The records START
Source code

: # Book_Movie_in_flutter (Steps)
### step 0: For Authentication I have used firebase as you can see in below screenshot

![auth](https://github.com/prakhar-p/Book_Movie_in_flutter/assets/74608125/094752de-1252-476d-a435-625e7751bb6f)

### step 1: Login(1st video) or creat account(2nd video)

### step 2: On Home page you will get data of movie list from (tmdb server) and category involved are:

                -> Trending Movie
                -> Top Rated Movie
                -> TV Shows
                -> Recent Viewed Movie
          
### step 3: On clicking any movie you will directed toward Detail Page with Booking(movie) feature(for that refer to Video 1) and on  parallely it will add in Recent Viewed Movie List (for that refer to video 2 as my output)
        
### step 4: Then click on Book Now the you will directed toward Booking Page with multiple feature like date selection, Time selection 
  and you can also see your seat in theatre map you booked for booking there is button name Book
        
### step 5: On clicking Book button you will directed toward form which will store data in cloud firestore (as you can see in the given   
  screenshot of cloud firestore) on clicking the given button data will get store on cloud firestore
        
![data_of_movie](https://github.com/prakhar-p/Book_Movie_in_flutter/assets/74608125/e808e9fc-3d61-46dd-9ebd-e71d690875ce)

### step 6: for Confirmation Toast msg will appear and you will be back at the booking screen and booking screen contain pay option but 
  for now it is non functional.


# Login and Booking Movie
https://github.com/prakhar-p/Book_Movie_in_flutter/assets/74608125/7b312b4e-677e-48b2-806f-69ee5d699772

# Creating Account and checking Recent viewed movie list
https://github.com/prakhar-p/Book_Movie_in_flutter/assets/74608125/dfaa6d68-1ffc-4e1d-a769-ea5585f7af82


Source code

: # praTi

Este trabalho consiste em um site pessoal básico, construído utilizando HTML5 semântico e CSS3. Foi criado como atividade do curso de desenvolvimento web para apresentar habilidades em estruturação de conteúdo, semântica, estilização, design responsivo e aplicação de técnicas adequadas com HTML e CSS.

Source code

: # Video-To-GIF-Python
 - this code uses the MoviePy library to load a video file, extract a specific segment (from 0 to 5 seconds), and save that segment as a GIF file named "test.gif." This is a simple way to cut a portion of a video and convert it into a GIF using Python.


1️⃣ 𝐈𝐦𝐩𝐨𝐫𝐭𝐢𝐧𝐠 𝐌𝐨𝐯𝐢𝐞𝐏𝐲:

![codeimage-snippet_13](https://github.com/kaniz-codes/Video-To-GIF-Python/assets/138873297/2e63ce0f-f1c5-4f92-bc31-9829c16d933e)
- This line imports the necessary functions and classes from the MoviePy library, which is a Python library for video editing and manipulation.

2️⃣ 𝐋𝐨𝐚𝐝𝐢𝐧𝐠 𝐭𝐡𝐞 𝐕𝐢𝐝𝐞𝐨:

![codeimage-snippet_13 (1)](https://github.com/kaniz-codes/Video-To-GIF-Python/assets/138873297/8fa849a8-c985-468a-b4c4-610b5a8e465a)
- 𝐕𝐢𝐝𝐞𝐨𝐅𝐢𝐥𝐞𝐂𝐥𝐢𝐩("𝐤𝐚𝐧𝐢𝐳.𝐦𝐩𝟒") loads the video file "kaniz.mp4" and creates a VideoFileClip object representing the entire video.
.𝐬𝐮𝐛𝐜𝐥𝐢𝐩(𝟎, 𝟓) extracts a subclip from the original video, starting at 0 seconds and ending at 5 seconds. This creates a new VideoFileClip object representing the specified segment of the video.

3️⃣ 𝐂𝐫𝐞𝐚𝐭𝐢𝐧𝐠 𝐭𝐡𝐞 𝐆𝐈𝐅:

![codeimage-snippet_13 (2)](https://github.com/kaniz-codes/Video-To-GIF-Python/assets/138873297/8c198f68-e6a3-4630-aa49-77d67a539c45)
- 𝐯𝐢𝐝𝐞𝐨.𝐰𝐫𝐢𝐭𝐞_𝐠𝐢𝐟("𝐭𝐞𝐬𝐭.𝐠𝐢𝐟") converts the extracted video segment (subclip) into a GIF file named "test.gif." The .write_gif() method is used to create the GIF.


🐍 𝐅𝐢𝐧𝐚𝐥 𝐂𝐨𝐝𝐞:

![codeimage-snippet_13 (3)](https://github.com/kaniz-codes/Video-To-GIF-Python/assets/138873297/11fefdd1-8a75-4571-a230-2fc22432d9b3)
The records END
[Exercise brief]: With the line containing "### step 6: for" as the first and the final line of the records as the last, copy that span exactly and nothing more.

[Reply]:
### step 6: for Confirmation Toast msg will appear and you will be back at the booking screen and booking screen contain pay option but 
  for now it is non functional.


# Login and Booking Movie
https://github.com/prakhar-p/Book_Movie_in_flutter/assets/74608125/7b312b4e-677e-48b2-806f-69ee5d699772

# Creating Account and checking Recent viewed movie list
https://github.com/prakhar-p/Book_Movie_in_flutter/assets/74608125/dfaa6d68-1ffc-4e1d-a769-ea5585f7af82


Source code

: # praTi

Este trabalho consiste em um site pessoal básico, construído utilizando HTML5 semântico e CSS3. Foi criado como atividade do curso de desenvolvimento web para apresentar habilidades em estruturação de conteúdo, semântica, estilização, design responsivo e aplicação de técnicas adequadas com HTML e CSS.

Source code

: # Video-To-GIF-Python
 - this code uses the MoviePy library to load a video file, extract a specific segment (from 0 to 5 seconds), and save that segment as a GIF file named "test.gif." This is a simple way to cut a portion of a video and convert it into a GIF using Python.


1️⃣ 𝐈𝐦𝐩𝐨𝐫𝐭𝐢𝐧𝐠 𝐌𝐨𝐯𝐢𝐞𝐏𝐲:

![codeimage-snippet_13](https://github.com/kaniz-codes/Video-To-GIF-Python/assets/138873297/2e63ce0f-f1c5-4f92-bc31-9829c16d933e)
- This line imports the necessary functions and classes from the MoviePy library, which is a Python library for video editing and manipulation.

2️⃣ 𝐋𝐨𝐚𝐝𝐢𝐧𝐠 𝐭𝐡𝐞 𝐕𝐢𝐝𝐞𝐨:

![codeimage-snippet_13 (1)](https://github.com/kaniz-codes/Video-To-GIF-Python/assets/138873297/8fa849a8-c985-468a-b4c4-610b5a8e465a)
- 𝐕𝐢𝐝𝐞𝐨𝐅𝐢𝐥𝐞𝐂𝐥𝐢𝐩("𝐤𝐚𝐧𝐢𝐳.𝐦𝐩𝟒") loads the video file "kaniz.mp4" and creates a VideoFileClip object representing the entire video.
.𝐬𝐮𝐛𝐜𝐥𝐢𝐩(𝟎, 𝟓) extracts a subclip from the original video, starting at 0 seconds and ending at 5 seconds. This creates a new VideoFileClip object representing the specified segment of the video.

3️⃣ 𝐂𝐫𝐞𝐚𝐭𝐢𝐧𝐠 𝐭𝐡𝐞 𝐆𝐈𝐅:

![codeimage-snippet_13 (2)](https://github.com/kaniz-codes/Video-To-GIF-Python/assets/138873297/8c198f68-e6a3-4630-aa49-77d67a539c45)
- 𝐯𝐢𝐝𝐞𝐨.𝐰𝐫𝐢𝐭𝐞_𝐠𝐢𝐟("𝐭𝐞𝐬𝐭.𝐠𝐢𝐟") converts the extracted video segment (subclip) into a GIF file named "test.gif." The .write_gif() method is used to create the GIF.


🐍 𝐅𝐢𝐧𝐚𝐥 𝐂𝐨𝐝𝐞:

![codeimage-snippet_13 (3)](https://github.com/kaniz-codes/Video-To-GIF-Python/assets/138873297/11fefdd1-8a75-4571-a230-2fc22432d9b3)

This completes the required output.